The Reality: Cutting 10 days of instruction doesn’t hurt the politicians, and it doesn’t hurt the union bosses. It hurts the children who are already battling severe post-pandemic learning loss.
A Warning for the Nation
What is happening in Chicago is a textbook case of what happens when governance is dictated by ideology rather than basic mathematics.
Illinois Governor J.B. Pritzker recently signed a $350 million state budget injection for schools statewide, but even state-level bailouts cannot outpace a local system that refuses to live within its means. CPS is already statutorily capped on its property tax levies and has exhausted its access to city Tax Increment Financing (TIF) surpluses. The district’s credit rating is below investment grade. There are no more rabbits left to pull out of the hat.
Government spending is out of control, and the fiscal reckless abandonment seen in Chicago demonstrates the ultimate cost of that reality. When a system refuses to manage its budget during the fat years, it is forced to ration basic services during the lean years.

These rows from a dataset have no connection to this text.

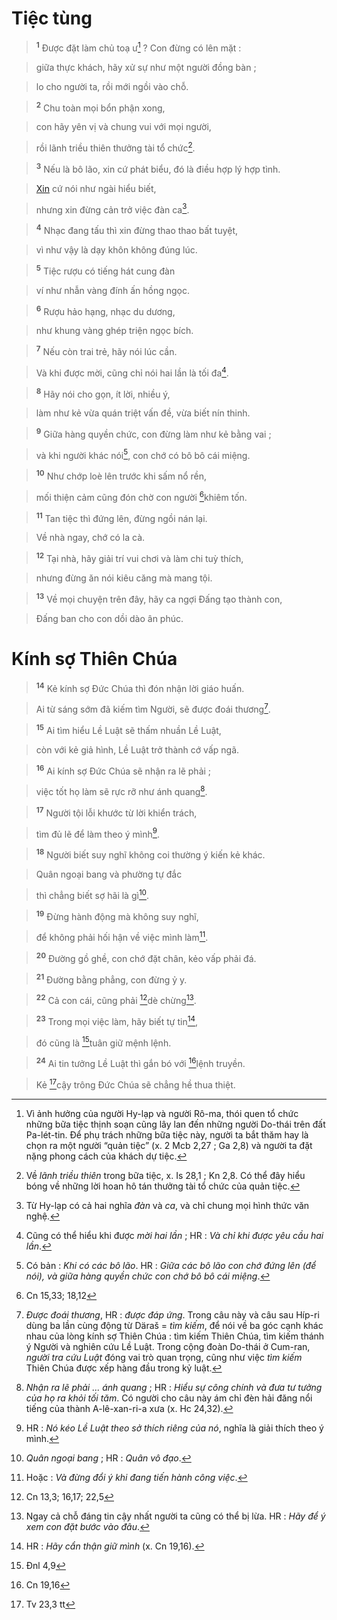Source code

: # Tiệc tùng

> <sup><b>1</b></sup> Được đặt làm chủ toạ ư[^1] ? Con đừng có lên mặt :
>


> giữa thực khách, hãy xử sự như một người đồng bàn ;
>


> lo cho người ta, rồi mới ngồi vào chỗ.
>


> <sup><b>2</b></sup> Chu toàn mọi bổn phận xong,
>


> con hãy yên vị và chung vui với mọi người,
>


> rồi lãnh triều thiên thưởng tài tổ chức[^2].
>


> <sup><b>3</b></sup> Nếu là bô lão, xin cứ phát biểu, đó là điều hợp lý hợp tình.
>


> [Xin]() cứ nói như ngài hiểu biết,
>


> nhưng xin đừng cản trở việc đàn ca[^3].
>


> <sup><b>4</b></sup> Nhạc đang tấu thì xin đừng thao thao bất tuyệt,
>


> vì như vậy là dạy khôn không đúng lúc.
>


> <sup><b>5</b></sup> Tiệc rượu có tiếng hát cung đàn
>


> ví như nhẫn vàng đính ấn hồng ngọc.
>


> <sup><b>6</b></sup> Rượu hảo hạng, nhạc du dương,
>


> như khung vàng ghép triện ngọc bích.
>


> <sup><b>7</b></sup> Nếu còn trai trẻ, hãy nói lúc cần.
>


> Và khi được mời, cũng chỉ nói hai lần là tối đa[^4].
>


> <sup><b>8</b></sup> Hãy nói cho gọn, ít lời, nhiều ý,
>


> làm như kẻ vừa quán triệt vấn đề, vừa biết nín thinh.
>


> <sup><b>9</b></sup> Giữa hàng quyền chức, con đừng làm như kẻ bằng vai ;
>


> và khi người khác nói[^5], con chớ có bô bô cái miệng.
>


> <sup><b>10</b></sup> Như chớp loè lên trước khi sấm nổ rền,
>


> mối thiện cảm cũng đón chờ con người [^1*]khiêm tốn.
>


> <sup><b>11</b></sup> Tan tiệc thì đứng lên, đừng ngồi nán lại.
>


> Về nhà ngay, chớ có la cà.
>


> <sup><b>12</b></sup> Tại nhà, hãy giải trí vui chơi và làm chi tuỳ thích,
>


> nhưng đừng ăn nói kiêu căng mà mang tội.
>


> <sup><b>13</b></sup> Về mọi chuyện trên đây, hãy ca ngợi Đấng tạo thành con,
>


> Đấng ban cho con dồi dào ân phúc.
>


# Kính sợ Thiên Chúa

> <sup><b>14</b></sup> Kẻ kính sợ Đức Chúa thì đón nhận lời giáo huấn.
>


> Ai từ sáng sớm đã kiếm tìm Người, sẽ được đoái thương[^6].
>


> <sup><b>15</b></sup> Ai tìm hiểu Lề Luật sẽ thấm nhuần Lề Luật,
>


> còn với kẻ giả hình, Lề Luật trở thành cớ vấp ngã.
>


> <sup><b>16</b></sup> Ai kính sợ Đức Chúa sẽ nhận ra lẽ phải ;
>


> việc tốt họ làm sẽ rực rỡ như ánh quang[^7].
>


> <sup><b>17</b></sup> Người tội lỗi khước từ lời khiển trách,
>


> tìm đủ lẽ để làm theo ý mình[^8].
>


> <sup><b>18</b></sup> Người biết suy nghĩ không coi thường ý kiến kẻ khác.
>


> Quân ngoại bang và phường tự đắc
>


> thì chẳng biết sợ hãi là gì[^9].
>


> <sup><b>19</b></sup> Đừng hành động mà không suy nghĩ,
>


> để không phải hối hận về việc mình làm[^10].
>


> <sup><b>20</b></sup> Đường gồ ghề, con chớ đặt chân, kẻo vấp phải đá.
>


> <sup><b>21</b></sup> Đường bằng phẳng, con đừng ỷ y.
>


> <sup><b>22</b></sup> Cả con cái, cũng phải [^2*]dè chừng[^11].
>


> <sup><b>23</b></sup> Trong mọi việc làm, hãy biết tự tin[^12],
>


> đó cũng là [^3*]tuân giữ mệnh lệnh.
>


> <sup><b>24</b></sup> Ai tin tưởng Lề Luật thì gắn bó với [^4*]lệnh truyền.
>


> Kẻ [^5*]cậy trông Đức Chúa sẽ chẳng hề thua thiệt.
>

[^1]: Vì ảnh hưởng của người Hy-lạp và người Rô-ma, thói quen tổ chức những bữa tiệc thịnh soạn cũng lây lan đến những người Do-thái trên đất Pa-lét-tin. Để phụ trách những bữa tiệc này, người ta bắt thăm hay là chọn ra một người “quản tiệc” (x. 2 Mcb 2,27 ; Ga 2,8) và người ta đặt nặng phong cách của khách dự tiệc.
[^2]: Về *lãnh triều thiên* trong bữa tiệc, x. Is 28,1 ; Kn 2,8. Có thể đây hiểu bóng về những lời hoan hô tán thưởng tài tổ chức của quản tiệc.
[^3]: Từ Hy-lạp có cả hai nghĩa *đàn* và *ca*, và chỉ chung mọi hình thức văn nghệ.
[^4]: Cũng có thể hiểu khi được *mời hai lần* ; HR : *Và chỉ khi được yêu cầu hai lần*.
[^5]: Có bản : *Khi có các bô lão*. HR : *Giữa các bô lão con chớ đứng lên (để nói), và giữa hàng quyền chức con chớ bô bô cái miệng*.
[^6]: *Được đoái thương*, HR : *được đáp ứng*. Trong câu này và câu sau Híp-ri dùng ba lần cùng động từ Däraš = *tìm kiếm*, để nói về ba góc cạnh khác nhau của lòng kính sợ Thiên Chúa : tìm kiếm Thiên Chúa, tìm kiếm thánh ý Người và nghiên cứu Lề Luật. Trong cộng đoàn Do-thái ở Cum-ran, *người tra cứu Luật* đóng vai trò quan trọng, cũng như việc *tìm kiếm* Thiên Chúa được xếp hàng đầu trong kỷ luật.
[^7]: *Nhận ra lẽ phải ... ánh quang* ; HR : *Hiểu sự công chính và đưa tư tưởng của họ ra khỏi tối tăm*. Có người cho câu này ám chỉ đèn hải đăng nổi tiếng của thành A-lê-xan-ri-a xưa (x. Hc 24,32).
[^8]: HR : *Nó kéo Lề Luật theo sở thích riêng của nó*, nghĩa là giải thích theo ý mình.
[^9]: *Quân ngoại bang* ; HR : *Quân vô đạo*.
[^10]: Hoặc : *Và đừng đổi ý khi đang tiến hành công việc*.
[^11]: Ngay cả chỗ đáng tin cậy nhất người ta cũng có thể bị lừa. HR : *Hãy để ý xem con đặt bước vào đâu*.
[^12]: HR : *Hãy cẩn thận giữ mình* (x. Cn 19,16).
[^1*]: Cn 15,33; 18,12
[^2*]: Cn 13,3; 16,17; 22,5
[^3*]: Đnl 4,9
[^4*]: Cn 19,16
[^5*]: Tv 23,3 tt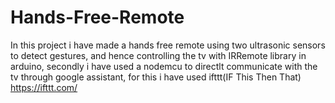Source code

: # Hands-Free-Remote

In this project i have made a hands free remote using two ultrasonic sensors to detect gestures, and hence controlling the tv with IRRemote library in arduino,
secondly i have used a nodemcu to directlt communicate with the tv through google assistant, for this i have used ifttt(IF This Then That)
<a>https://ifttt.com/</a>
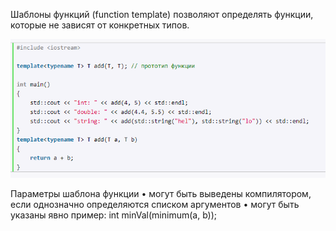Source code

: Шаблоны функций (function template) позволяют определять функции, которые не зависят от конкретных типов.

![](Pasted%20image%2020240107174004.png)

Параметры шаблона функции 
• могут быть выведены компилятором, если однозначно определяются списком аргументов 
• могут быть указаны явно 
пример: int minVal(minimum(a, b));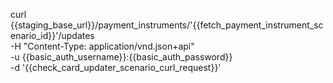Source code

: curl {{staging_base_url}}/payment_instruments/'{{fetch_payment_instrument_scenario_id}}'/updates \
    -H "Content-Type: application/vnd.json+api" \
    -u  {{basic_auth_username}}:{{basic_auth_password}} \
    -d '{{check_card_updater_scenario_curl_request}}'
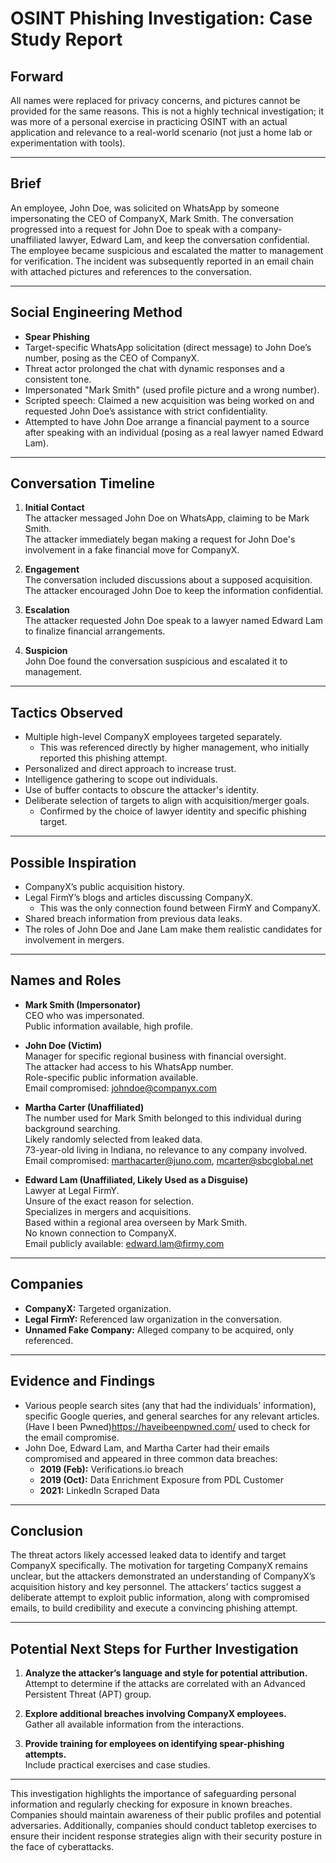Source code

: # OSINT Phishing Investigation: Case Study Report

## Forward
All names were replaced for privacy concerns, and pictures cannot be provided for the same reasons. This is not a highly technical investigation; it was more of a personal exercise in practicing OSINT with an actual application and relevance to a real-world scenario (not just a home lab or experimentation with tools).

---

## Brief
An employee, John Doe, was solicited on WhatsApp by someone impersonating the CEO of CompanyX, Mark Smith. The conversation progressed into a request for John Doe to speak with a company-unaffiliated lawyer, Edward Lam, and keep the conversation confidential. The employee became suspicious and escalated the matter to management for verification. The incident was subsequently reported in an email chain with attached pictures and references to the conversation.

---

## Social Engineering Method
- **Spear Phishing**
- Target-specific WhatsApp solicitation (direct message) to John Doe’s number, posing as the CEO of CompanyX.
- Threat actor prolonged the chat with dynamic responses and a consistent tone.
- Impersonated "Mark Smith" (used profile picture and a wrong number).
- Scripted speech: Claimed a new acquisition was being worked on and requested John Doe’s assistance with strict confidentiality.
- Attempted to have John Doe arrange a financial payment to a source after speaking with an individual (posing as a real lawyer named Edward Lam).

---

## Conversation Timeline
1. **Initial Contact**  
   The attacker messaged John Doe on WhatsApp, claiming to be Mark Smith.  
   The attacker immediately began making a request for John Doe's involvement in a fake financial move for CompanyX.

2. **Engagement**  
   The conversation included discussions about a supposed acquisition.  
   The attacker encouraged John Doe to keep the information confidential.

3. **Escalation**  
   The attacker requested John Doe speak to a lawyer named Edward Lam to finalize financial arrangements.

4. **Suspicion**  
   John Doe found the conversation suspicious and escalated it to management.

---

## Tactics Observed
- Multiple high-level CompanyX employees targeted separately.
  - This was referenced directly by higher management, who initially reported this phishing attempt.
- Personalized and direct approach to increase trust.
- Intelligence gathering to scope out individuals.
- Use of buffer contacts to obscure the attacker's identity.
- Deliberate selection of targets to align with acquisition/merger goals.
  - Confirmed by the choice of lawyer identity and specific phishing target.

---

## Possible Inspiration
- CompanyX’s public acquisition history.
- Legal FirmY’s blogs and articles discussing CompanyX.
  - This was the only connection found between FirmY and CompanyX.
- Shared breach information from previous data leaks.
- The roles of John Doe and Jane Lam make them realistic candidates for involvement in mergers.

---

## Names and Roles
- **Mark Smith (Impersonator)**  
  CEO who was impersonated.  
  Public information available, high profile.

- **John Doe (Victim)**  
  Manager for specific regional business with financial oversight.  
  The attacker had access to his WhatsApp number.  
  Role-specific public information available.  
  Email compromised: johndoe@companyx.com

- **Martha Carter (Unaffiliated)**  
  The number used for Mark Smith belonged to this individual during background searching.  
  Likely randomly selected from leaked data.  
  73-year-old living in Indiana, no relevance to any company involved.  
  Email compromised: marthacarter@juno.com, mcarter@sbcglobal.net

- **Edward Lam (Unaffiliated, Likely Used as a Disguise)**  
  Lawyer at Legal FirmY.  
  Unsure of the exact reason for selection.  
  Specializes in mergers and acquisitions.  
  Based within a regional area overseen by Mark Smith.  
  No known connection to CompanyX.  
  Email publicly available: edward.lam@firmy.com

---

## Companies
- **CompanyX:** Targeted organization.  
- **Legal FirmY:** Referenced law organization in the conversation.  
- **Unnamed Fake Company:** Alleged company to be acquired, only referenced.

---

## Evidence and Findings
- Various people search sites (any that had the individuals' information), specific Google queries, and general searches for any relevant articles. (Have I been Pwned)<https://haveibeenpwned.com/> used to check for the email compromise.
- John Doe, Edward Lam, and Martha Carter had their emails compromised and appeared in three common data breaches:
  - **2019 (Feb):** Verifications.io breach
  - **2019 (Oct):** Data Enrichment Exposure from PDL Customer
  - **2021:** LinkedIn Scraped Data

---

## Conclusion
The threat actors likely accessed leaked data to identify and target CompanyX specifically. The motivation for targeting CompanyX remains unclear, but the attackers demonstrated an understanding of CompanyX’s acquisition history and key personnel. The attackers’ tactics suggest a deliberate attempt to exploit public information, along with compromised emails, to build credibility and execute a convincing phishing attempt.

---

## Potential Next Steps for Further Investigation
1. **Analyze the attacker’s language and style for potential attribution.**  
   Attempt to determine if the attacks are correlated with an Advanced Persistent Threat (APT) group.

2. **Explore additional breaches involving CompanyX employees.**  
   Gather all available information from the interactions.

3. **Provide training for employees on identifying spear-phishing attempts.**  
   Include practical exercises and case studies.

---

This investigation highlights the importance of safeguarding personal information and regularly checking for exposure in known breaches. Companies should maintain awareness of their public profiles and potential adversaries. Additionally, companies should conduct tabletop exercises to ensure their incident response strategies align with their security posture in the face of cyberattacks.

Trimming the school calendar to protect an unsustainable administrative apparatus is a betrayal of public trust. Our children deserve every single day of their education. Using their futures as a buffer to absorb the shock of political overspending is entirely unacceptable.
This is wrong. It always comes down to leadership. Let the facts speak for themselves. This will lead to more kids getting into trouble, as they have more free time on their hands while their parents work. Chicago’s crime numbers are too high now.